Wednesday, 4 January 2012

Midweek musings

The turn of the year and a veritable spate of news starts to come out. Mind you, all things are relative and this is in comparison to the few weeks that preceded Christmas...

First up, Derbyshire have offered a three-month trial to Ali Evans, the young seam bowler from Scotland via Loughborough University. That trial starts immediately, so the 23-year old will have pre-season with the rest of the side to impress Karl Krikken, having already managed to convince AJ Harris of his talent.

I was quite amused by the description of him by Karl Krikken in the Derby Telegraph as "he doesn't bowl at great pace but swings the ball". This is at odds with journalists and a couple of players up here in Scotland who have described him in print and to me as "pretty lively". This of course, suggests that there is a world of difference between fast-medium in Scottish circles and in the county game, which I pretty much expected. Quite what the locals here would make of Messrs Footitt and Turner should the sides ever meet is a moot point...

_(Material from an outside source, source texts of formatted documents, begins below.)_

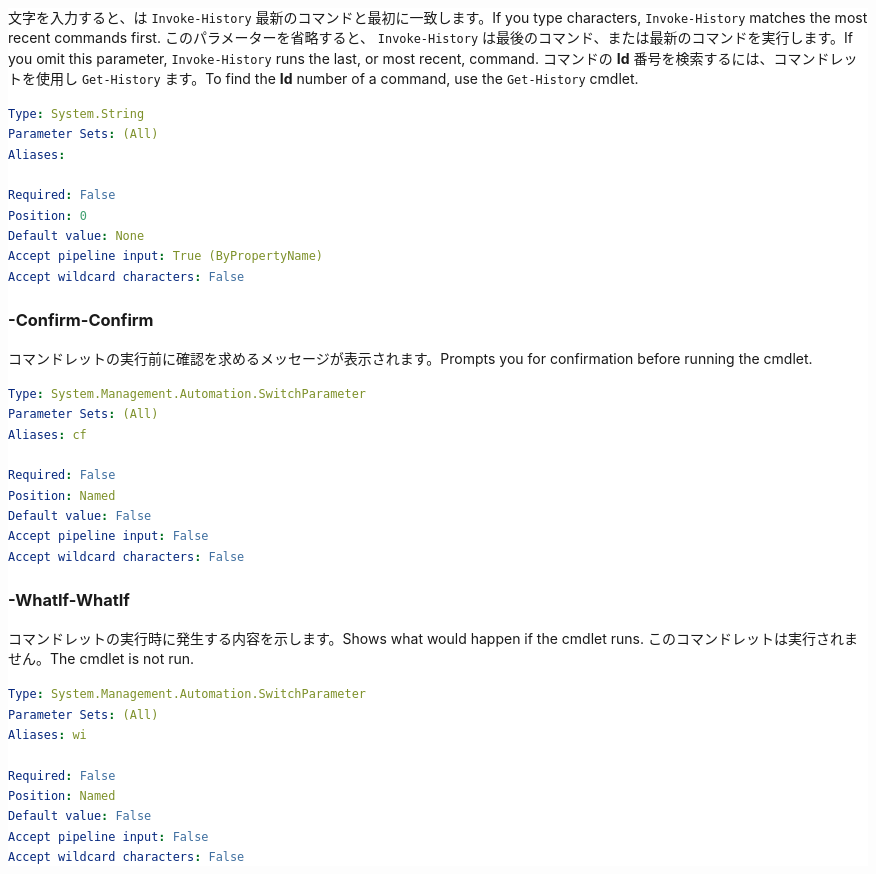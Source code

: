 <span data-ttu-id="2eb56-137">文字を入力すると、は `Invoke-History` 最新のコマンドと最初に一致します。</span><span class="sxs-lookup"><span data-stu-id="2eb56-137">If you type characters, `Invoke-History` matches the most recent commands first.</span></span> <span data-ttu-id="2eb56-138">このパラメーターを省略すると、 `Invoke-History` は最後のコマンド、または最新のコマンドを実行します。</span><span class="sxs-lookup"><span data-stu-id="2eb56-138">If you omit this parameter, `Invoke-History` runs the last, or most recent, command.</span></span> <span data-ttu-id="2eb56-139">コマンドの **Id** 番号を検索するには、コマンドレットを使用し `Get-History` ます。</span><span class="sxs-lookup"><span data-stu-id="2eb56-139">To find the **Id** number of a command, use the `Get-History` cmdlet.</span></span>

```yaml
Type: System.String
Parameter Sets: (All)
Aliases:

Required: False
Position: 0
Default value: None
Accept pipeline input: True (ByPropertyName)
Accept wildcard characters: False
```

### <span data-ttu-id="2eb56-140">-Confirm</span><span class="sxs-lookup"><span data-stu-id="2eb56-140">-Confirm</span></span>

<span data-ttu-id="2eb56-141">コマンドレットの実行前に確認を求めるメッセージが表示されます。</span><span class="sxs-lookup"><span data-stu-id="2eb56-141">Prompts you for confirmation before running the cmdlet.</span></span>

```yaml
Type: System.Management.Automation.SwitchParameter
Parameter Sets: (All)
Aliases: cf

Required: False
Position: Named
Default value: False
Accept pipeline input: False
Accept wildcard characters: False
```

### <span data-ttu-id="2eb56-142">-WhatIf</span><span class="sxs-lookup"><span data-stu-id="2eb56-142">-WhatIf</span></span>

<span data-ttu-id="2eb56-143">コマンドレットの実行時に発生する内容を示します。</span><span class="sxs-lookup"><span data-stu-id="2eb56-143">Shows what would happen if the cmdlet runs.</span></span> <span data-ttu-id="2eb56-144">このコマンドレットは実行されません。</span><span class="sxs-lookup"><span data-stu-id="2eb56-144">The cmdlet is not run.</span></span>

```yaml
Type: System.Management.Automation.SwitchParameter
Parameter Sets: (All)
Aliases: wi

Required: False
Position: Named
Default value: False
Accept pipeline input: False
Accept wildcard characters: False
```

I'm pleased for the lad and it again shows that the club are encouraging their own. Evans took good wickets last year for the Seconds and for Swarkestone and, like all of his kind, can be expensive if the line isn't right. Yet taking wickets can become a habit and Evans has shown he can do that. The trial should enable an informed decision to be made on his future yet still leave time for a plan B if he is deemed not quite of the required standard. I wish him well and look forward to reports on his progress.

Meanwhile, the club has announced that they will play pre-season fixtures against Yorkshire and Warwickshire. The latter is a two-day game on April 1 and 2, while the former is on Saturday 31 March. Yes, you read it right folks, we are playing cricket on the last day of March, when in all likelihood the polar bears will be wearing body warmers and the penguins will be in sleeping bags. I can't imagine what it must be like to field at slip at that stage of the year.

The earliest start I ever had was my first-ever game in Scotland, playing on the east coast where, I was reliably informed "it is warmer at this time of year". I can only assume that the chap who made that comment omitted "than the Arctic" from the last sentence. It was April 15 and I took the field wearing pyjama bottoms, long johns and two pairs of trousers on the bottom half, with a vest, T shirt, shirt, two slip overs and long sleeve on top. By dint of my youth and (at that time) speed and agility I fielded point and put down two catches in the early overs as, quite frankly, I couldn't bend my fingers  with the cold! I must have looked like Colin Milburn's younger, fatter brother with all the layers and I prayed the skipper wouldn't ask me to bowl, as I'd have to remove a sweater or two...

Still, these young 'uns of today (said old fogey Peakfan...) will have the handwarmers and rightly so. They'll probably have solar-powered boxes too, providing warmth to the nether regions that might otherwise drop off with the cold. Good luck with that one lads - third man seems a good option to me, if you're interested.

Meanwhile, over in New Zealand, Martin Guptill has said that he prefers Test cricket to T20, which means that the two of us could form an official society. I like some aspects of T20, mainly that it brings a new crowd to the game, but dislike others - the chanting, the music, the dancing girls - with a passion. Don't get me wrong, I like an attractive dancing girl as much as any man (why else do we watch Strictly Come Dancing?) and no one loves their music more than I do, but I don't want it mixed up like a recreational version of bubble and squeak.

In this year's Wisden, the editor writes that the obsession with T20 is detracting from the glory of the boundary by giving too great a glut, and he's right. A boundary breaking the tension of a tight passage of play is one of the glories of the game, but T20 can see you thinking "oh, it's only a four." While a few players still play the classical shots, many more eschew them in favour of cross bat hoiks and ramp shots. The latter seems to work on a one in ten basis; leaving the batsman who played it last weekend against the fast and firing Shaun Tait looking a bit of a berk, on all fours with his leg stump knocked back with a fast yorker.

I'll willingly salivate over any batsman who can hit inside out over extra cover for four or six, or back over the bowlers head, but I can't get overly excited for someone who has top edged a six over the keeper to rapturous applause. Where I come from, we call them mishits. I must be turning into my Dad, who told me that he would sooner have electrodes attached to several important body parts and have 50,000 volts fired through them than go to a T20 again. I took that to mean he wasn't a fan.

Nevertheless, I'm off to check the coming weekend's Big Bash schedule. I might not like the razamatazz, but it is still cricket and I can at least admire improvised and powerful strokeplay and a bowler who mixes his pace and length.

Sometime soon it will be Derbyshire's turn.